J'ai fréquenté l'école St. Agnes dans le quartier d'Oakland de la ville de Pittsburgh. Contrairement à ce à quoi on pourrait s’attendre, j’étais l’un des rares étudiants catholiques inscrits à l’école ; l'élève typique de l'école St. Agnes était noir et non catholique, ses parents cherchant un lieu de refuge loin des écoles publiques de Pittsburgh.

A ce titre, la lutte contre l’esclavage et la ségrégation raciale dans ce pays a occupé une part importante de notre temps d’instruction. Nous avons découvert les héros du mouvement des droits civiques, de Rosa Parks à Martin Luther King Jr. Nous avons appris que des progrès ont été réalisés spécifiquement par ceux qui ont refusé d'obéir à des lois injustes.

Dans mon esprit jeune et innocent, il me restait une pensée simple à laquelle je me suis accrochée jusqu'à aujourd'hui : l'esclavage et la ségrégation n'étaient autorisés à exister que parce que des gens soi-disant « bons » péchaient par indifférence, et ils n'ont pris fin que lorsqu'un nombre suffisant de personnes s'est levé qui a refusé de se conformer à l'injustice du statu quo.

Mes réflexions dans ce sens ont pris davantage de corps lorsque le livre d’Henry David Thoreau « Du devoir de désobéissance civile » nous a été assigné lors de ma deuxième année de lycée. L’obligation morale de désobéir aux lois injustes de manière non violente, puis d’accepter la punition dans l’espoir d’imposer un changement, a été l’une des principales leçons que j’ai tirées de mon école catholique. La volonté d’assumer les conséquences d’une telle action directe non violente était l’une des choses que j’admirais dans la gauche politique, même si je ne me considérais pas comme l’un de ses membres. 

Aujourd’hui, plus de vingt ans plus tard, je suis obligé de demander : qu’est-il arrivé à la gauche politique ? Les voyous immoraux d’Antifa et d’autres groupes commettent des violences au nom de « l’action directe ». Lorsque la police répond, elle résiste ou s'enfuit au lieu de se soumettre pacifiquement à son arrestation. Enfin, et c’est le plus accablant, la gauche refuse le droit de conscience ou de protestation à ses ennemis présumés, s’abandonnant plutôt à la logique du totalitarisme.

L’année 2020 a montré en plein contraste cette étrange trahison des valeurs autrefois détenues. Les violentes émeutes ont été qualifiées de bonnes violations des confinements et les manifestations contre les confinements ont été ridiculisées comme tuant grand-mère.

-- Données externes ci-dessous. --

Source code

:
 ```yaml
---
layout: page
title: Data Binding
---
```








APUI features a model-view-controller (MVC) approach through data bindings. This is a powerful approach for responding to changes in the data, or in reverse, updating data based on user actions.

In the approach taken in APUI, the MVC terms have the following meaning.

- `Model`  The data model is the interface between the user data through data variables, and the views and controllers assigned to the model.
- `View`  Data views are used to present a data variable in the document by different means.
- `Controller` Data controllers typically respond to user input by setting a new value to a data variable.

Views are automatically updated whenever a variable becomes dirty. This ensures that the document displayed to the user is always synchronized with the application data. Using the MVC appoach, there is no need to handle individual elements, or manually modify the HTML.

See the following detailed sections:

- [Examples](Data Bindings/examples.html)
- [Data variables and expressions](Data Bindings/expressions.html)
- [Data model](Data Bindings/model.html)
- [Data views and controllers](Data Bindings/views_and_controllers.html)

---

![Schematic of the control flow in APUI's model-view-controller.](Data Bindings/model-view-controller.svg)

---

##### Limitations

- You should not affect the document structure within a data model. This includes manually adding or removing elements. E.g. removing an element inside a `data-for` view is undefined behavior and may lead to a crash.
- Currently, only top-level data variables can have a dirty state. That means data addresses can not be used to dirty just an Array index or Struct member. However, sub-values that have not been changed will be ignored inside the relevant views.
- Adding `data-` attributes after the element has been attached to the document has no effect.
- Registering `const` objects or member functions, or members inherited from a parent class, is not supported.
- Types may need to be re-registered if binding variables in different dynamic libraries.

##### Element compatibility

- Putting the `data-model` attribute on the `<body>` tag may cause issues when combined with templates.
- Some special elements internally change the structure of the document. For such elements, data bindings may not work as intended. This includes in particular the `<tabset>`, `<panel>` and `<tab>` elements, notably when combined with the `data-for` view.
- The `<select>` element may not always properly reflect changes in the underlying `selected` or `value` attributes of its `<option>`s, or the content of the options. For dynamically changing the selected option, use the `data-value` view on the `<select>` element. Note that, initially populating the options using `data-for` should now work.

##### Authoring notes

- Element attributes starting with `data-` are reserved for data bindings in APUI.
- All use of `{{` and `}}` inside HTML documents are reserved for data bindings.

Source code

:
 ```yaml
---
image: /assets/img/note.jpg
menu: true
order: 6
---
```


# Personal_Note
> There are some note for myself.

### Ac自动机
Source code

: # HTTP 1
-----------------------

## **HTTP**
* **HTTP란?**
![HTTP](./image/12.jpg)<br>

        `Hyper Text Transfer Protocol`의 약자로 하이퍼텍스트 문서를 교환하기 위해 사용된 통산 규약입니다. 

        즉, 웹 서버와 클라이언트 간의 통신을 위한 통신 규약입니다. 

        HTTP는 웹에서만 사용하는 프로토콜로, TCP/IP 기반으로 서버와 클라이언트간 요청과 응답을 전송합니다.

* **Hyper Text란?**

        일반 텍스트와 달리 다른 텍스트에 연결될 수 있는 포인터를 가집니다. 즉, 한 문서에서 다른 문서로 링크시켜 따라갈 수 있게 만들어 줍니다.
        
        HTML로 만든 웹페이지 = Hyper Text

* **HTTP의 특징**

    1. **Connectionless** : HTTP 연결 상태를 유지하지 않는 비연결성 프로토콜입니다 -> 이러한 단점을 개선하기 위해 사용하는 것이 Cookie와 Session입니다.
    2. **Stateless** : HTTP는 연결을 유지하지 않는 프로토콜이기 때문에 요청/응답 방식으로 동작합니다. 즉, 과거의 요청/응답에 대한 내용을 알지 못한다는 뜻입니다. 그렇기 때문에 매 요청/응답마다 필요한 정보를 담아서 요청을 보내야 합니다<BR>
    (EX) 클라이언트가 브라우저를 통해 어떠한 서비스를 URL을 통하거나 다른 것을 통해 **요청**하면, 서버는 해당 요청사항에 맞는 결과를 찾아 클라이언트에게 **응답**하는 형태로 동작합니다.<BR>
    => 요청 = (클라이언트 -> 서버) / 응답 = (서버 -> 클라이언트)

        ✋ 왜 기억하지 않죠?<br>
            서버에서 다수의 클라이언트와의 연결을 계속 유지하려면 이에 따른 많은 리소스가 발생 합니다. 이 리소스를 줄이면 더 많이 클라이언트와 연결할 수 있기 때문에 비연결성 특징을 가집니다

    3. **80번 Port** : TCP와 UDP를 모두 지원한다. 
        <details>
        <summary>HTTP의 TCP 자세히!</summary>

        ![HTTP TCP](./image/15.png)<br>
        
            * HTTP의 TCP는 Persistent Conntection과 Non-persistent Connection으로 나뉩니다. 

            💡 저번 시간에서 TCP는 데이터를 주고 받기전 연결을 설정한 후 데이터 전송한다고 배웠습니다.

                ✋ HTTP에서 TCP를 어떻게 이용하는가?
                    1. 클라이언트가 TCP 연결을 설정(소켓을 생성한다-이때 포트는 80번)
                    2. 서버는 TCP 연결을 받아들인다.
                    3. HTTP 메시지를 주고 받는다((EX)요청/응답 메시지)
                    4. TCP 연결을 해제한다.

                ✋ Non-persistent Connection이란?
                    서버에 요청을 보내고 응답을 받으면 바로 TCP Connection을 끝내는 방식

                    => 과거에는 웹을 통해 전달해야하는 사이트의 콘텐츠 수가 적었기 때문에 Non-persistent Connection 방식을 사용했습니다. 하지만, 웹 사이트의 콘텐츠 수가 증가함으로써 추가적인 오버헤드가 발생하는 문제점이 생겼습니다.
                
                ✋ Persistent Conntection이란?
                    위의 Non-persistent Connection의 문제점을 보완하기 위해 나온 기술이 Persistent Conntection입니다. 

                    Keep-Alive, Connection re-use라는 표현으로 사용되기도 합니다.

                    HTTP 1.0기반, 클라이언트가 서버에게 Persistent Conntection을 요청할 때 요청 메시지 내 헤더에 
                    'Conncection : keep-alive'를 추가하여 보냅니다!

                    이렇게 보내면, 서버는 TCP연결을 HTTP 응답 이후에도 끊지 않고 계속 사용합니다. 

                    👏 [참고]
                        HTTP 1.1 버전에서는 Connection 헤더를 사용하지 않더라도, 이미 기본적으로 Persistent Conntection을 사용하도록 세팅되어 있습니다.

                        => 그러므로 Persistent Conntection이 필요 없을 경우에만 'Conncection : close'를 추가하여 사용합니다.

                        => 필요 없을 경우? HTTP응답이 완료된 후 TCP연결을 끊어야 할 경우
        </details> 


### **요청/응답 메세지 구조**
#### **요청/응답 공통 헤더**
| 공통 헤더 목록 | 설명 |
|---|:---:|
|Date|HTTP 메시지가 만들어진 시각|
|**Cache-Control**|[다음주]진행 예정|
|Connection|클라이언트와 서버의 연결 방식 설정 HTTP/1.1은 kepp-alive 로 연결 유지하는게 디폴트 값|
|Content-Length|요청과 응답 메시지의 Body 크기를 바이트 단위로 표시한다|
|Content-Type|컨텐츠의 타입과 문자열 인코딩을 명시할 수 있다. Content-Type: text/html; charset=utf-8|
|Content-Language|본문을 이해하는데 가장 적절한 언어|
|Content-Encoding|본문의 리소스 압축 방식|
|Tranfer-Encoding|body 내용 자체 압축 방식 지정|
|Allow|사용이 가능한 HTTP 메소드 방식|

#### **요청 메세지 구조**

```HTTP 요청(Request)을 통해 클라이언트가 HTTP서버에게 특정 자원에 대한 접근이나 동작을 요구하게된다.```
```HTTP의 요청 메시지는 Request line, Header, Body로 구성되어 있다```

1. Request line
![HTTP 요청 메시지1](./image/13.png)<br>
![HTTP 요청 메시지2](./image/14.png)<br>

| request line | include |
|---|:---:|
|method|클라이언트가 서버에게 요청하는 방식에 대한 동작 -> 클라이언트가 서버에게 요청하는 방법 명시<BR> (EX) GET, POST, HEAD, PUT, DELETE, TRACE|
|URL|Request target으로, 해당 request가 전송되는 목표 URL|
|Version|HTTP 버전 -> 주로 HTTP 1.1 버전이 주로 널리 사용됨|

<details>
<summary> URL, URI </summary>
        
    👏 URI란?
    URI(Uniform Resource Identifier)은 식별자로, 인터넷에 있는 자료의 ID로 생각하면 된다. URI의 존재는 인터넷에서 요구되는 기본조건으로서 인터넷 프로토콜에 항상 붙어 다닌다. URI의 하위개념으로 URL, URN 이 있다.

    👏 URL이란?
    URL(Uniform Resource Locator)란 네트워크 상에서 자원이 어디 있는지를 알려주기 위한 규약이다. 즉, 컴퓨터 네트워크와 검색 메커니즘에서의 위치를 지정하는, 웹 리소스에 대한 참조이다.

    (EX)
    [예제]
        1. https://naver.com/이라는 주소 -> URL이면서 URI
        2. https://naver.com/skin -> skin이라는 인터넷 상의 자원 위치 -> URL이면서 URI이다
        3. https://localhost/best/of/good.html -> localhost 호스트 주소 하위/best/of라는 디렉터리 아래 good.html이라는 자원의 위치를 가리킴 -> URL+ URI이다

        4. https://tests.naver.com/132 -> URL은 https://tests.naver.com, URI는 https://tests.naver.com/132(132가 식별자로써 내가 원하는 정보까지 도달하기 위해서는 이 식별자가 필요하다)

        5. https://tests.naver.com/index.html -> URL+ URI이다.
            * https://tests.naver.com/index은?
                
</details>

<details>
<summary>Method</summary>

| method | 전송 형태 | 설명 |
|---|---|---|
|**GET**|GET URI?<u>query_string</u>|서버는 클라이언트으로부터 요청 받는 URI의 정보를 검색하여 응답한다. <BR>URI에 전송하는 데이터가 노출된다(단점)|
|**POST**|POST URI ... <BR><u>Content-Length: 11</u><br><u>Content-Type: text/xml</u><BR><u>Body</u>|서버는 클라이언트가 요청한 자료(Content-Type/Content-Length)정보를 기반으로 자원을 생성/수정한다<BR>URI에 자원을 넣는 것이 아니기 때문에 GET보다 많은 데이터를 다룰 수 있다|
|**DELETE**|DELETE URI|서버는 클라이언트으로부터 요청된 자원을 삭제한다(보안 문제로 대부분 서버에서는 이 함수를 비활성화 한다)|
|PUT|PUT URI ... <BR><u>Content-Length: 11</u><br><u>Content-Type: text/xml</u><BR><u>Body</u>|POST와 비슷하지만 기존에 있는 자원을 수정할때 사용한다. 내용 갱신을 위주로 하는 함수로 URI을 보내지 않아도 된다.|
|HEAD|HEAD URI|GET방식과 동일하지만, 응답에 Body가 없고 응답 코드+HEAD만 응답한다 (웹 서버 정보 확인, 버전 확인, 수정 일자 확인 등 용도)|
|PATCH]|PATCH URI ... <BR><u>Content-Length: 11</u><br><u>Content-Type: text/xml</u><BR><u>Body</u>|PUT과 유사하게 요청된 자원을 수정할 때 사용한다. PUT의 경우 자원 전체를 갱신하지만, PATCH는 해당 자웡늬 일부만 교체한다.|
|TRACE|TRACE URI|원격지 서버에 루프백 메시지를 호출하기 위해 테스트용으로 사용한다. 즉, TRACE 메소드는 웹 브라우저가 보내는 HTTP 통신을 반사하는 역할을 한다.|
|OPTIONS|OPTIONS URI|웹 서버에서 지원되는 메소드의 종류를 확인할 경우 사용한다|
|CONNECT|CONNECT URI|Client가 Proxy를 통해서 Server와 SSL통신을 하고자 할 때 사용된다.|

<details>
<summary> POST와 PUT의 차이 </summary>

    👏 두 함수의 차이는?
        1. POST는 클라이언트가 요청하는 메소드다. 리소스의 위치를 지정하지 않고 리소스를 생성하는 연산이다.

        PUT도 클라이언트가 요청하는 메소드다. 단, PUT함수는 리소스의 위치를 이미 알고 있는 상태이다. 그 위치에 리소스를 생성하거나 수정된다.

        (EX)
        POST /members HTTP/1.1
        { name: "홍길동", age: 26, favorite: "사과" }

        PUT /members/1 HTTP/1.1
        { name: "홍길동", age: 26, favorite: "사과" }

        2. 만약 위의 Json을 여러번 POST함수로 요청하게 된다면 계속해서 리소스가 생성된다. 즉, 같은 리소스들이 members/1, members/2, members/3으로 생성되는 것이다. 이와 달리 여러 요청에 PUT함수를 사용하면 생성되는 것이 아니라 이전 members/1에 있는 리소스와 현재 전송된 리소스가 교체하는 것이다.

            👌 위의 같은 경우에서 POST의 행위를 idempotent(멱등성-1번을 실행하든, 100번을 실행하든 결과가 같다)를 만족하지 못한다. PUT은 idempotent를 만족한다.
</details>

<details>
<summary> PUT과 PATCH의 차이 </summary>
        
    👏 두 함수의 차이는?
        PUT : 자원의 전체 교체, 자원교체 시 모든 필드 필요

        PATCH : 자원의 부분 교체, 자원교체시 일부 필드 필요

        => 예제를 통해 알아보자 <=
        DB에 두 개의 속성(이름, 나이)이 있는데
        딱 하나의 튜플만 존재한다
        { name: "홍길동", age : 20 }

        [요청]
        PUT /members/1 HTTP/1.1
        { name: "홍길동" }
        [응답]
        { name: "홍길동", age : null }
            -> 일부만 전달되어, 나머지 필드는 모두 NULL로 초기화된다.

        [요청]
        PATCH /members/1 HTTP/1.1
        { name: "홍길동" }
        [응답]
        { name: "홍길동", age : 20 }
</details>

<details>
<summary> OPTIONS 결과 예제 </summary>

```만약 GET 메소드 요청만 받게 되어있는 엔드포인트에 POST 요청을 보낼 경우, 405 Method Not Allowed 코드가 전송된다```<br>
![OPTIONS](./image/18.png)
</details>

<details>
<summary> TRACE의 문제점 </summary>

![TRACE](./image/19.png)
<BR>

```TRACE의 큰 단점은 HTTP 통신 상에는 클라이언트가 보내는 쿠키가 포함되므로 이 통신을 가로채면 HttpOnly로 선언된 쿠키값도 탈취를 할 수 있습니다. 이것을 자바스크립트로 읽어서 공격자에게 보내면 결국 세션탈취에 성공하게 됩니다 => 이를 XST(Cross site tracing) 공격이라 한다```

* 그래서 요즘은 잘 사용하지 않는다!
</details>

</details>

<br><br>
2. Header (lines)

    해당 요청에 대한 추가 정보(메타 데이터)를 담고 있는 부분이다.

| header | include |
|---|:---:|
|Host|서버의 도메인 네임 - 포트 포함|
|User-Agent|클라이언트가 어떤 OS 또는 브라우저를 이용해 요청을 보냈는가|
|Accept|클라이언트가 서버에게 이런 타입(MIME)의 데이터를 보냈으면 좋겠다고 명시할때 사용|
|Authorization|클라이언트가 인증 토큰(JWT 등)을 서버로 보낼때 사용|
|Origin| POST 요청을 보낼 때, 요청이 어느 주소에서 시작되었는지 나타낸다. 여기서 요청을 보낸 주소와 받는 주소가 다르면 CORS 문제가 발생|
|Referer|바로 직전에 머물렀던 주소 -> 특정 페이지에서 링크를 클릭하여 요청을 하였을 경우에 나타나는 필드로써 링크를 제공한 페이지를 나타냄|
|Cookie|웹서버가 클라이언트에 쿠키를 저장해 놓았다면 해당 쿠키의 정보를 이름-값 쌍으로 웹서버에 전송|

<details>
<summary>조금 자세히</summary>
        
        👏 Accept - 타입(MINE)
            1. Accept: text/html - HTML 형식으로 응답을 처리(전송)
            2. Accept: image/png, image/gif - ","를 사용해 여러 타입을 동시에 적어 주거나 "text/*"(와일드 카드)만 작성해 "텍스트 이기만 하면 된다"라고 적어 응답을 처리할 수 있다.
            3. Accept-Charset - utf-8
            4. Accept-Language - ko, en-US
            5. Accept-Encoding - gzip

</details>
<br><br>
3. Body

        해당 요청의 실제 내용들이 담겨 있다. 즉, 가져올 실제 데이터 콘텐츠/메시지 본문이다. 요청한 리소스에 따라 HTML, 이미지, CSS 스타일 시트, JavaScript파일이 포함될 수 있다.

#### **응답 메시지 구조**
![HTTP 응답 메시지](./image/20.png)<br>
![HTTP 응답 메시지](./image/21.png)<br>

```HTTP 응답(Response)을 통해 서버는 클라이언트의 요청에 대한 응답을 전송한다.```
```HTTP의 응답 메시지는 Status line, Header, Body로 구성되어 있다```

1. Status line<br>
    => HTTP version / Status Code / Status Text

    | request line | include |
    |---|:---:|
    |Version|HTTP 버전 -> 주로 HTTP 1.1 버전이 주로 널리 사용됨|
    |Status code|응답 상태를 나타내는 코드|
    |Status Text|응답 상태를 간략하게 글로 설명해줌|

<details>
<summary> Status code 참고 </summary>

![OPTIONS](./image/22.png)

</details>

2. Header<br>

Au niveau académique, un papier bizarre paru dans Droit pénal et philosophie qui prétend aborder le thème de « La désobéissance civile en temps de pandémie : Clarifier les droits et les devoirs ». Il examine deux scénarios de désobéissance civile : « (1) des professionnels de la santé refusant de se rendre au travail pour protester contre des conditions de travail dangereuses, et (2) des citoyens qui utilisent les manifestations publiques et ignorent délibérément les mesures de distanciation sociale comme moyen de protester contre le confinement. »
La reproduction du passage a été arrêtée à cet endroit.